BRIEF: Everything from the line containing "Si vous préférez, vous" through the end of the entries should be transcribed exactly. Leave out all other lines.

AVAILABLE RECORDS:
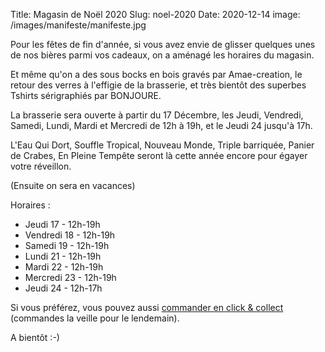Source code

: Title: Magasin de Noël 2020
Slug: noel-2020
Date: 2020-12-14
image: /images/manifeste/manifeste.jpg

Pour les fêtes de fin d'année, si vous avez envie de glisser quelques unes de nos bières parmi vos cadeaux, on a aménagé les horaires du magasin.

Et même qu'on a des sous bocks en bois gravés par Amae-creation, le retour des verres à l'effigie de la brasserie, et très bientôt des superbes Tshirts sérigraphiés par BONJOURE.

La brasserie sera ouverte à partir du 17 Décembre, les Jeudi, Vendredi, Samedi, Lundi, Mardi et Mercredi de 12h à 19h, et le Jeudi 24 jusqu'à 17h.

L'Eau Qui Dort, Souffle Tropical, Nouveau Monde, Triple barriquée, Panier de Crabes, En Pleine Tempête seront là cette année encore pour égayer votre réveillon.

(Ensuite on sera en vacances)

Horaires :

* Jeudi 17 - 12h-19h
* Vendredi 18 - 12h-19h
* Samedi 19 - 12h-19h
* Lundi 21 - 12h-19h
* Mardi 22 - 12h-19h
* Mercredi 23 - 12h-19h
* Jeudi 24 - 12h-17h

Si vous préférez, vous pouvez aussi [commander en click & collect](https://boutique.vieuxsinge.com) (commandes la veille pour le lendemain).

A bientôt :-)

ANSWER SECTION:
Si vous préférez, vous pouvez aussi [commander en click & collect](https://boutique.vieuxsinge.com) (commandes la veille pour le lendemain).

A bientôt :-)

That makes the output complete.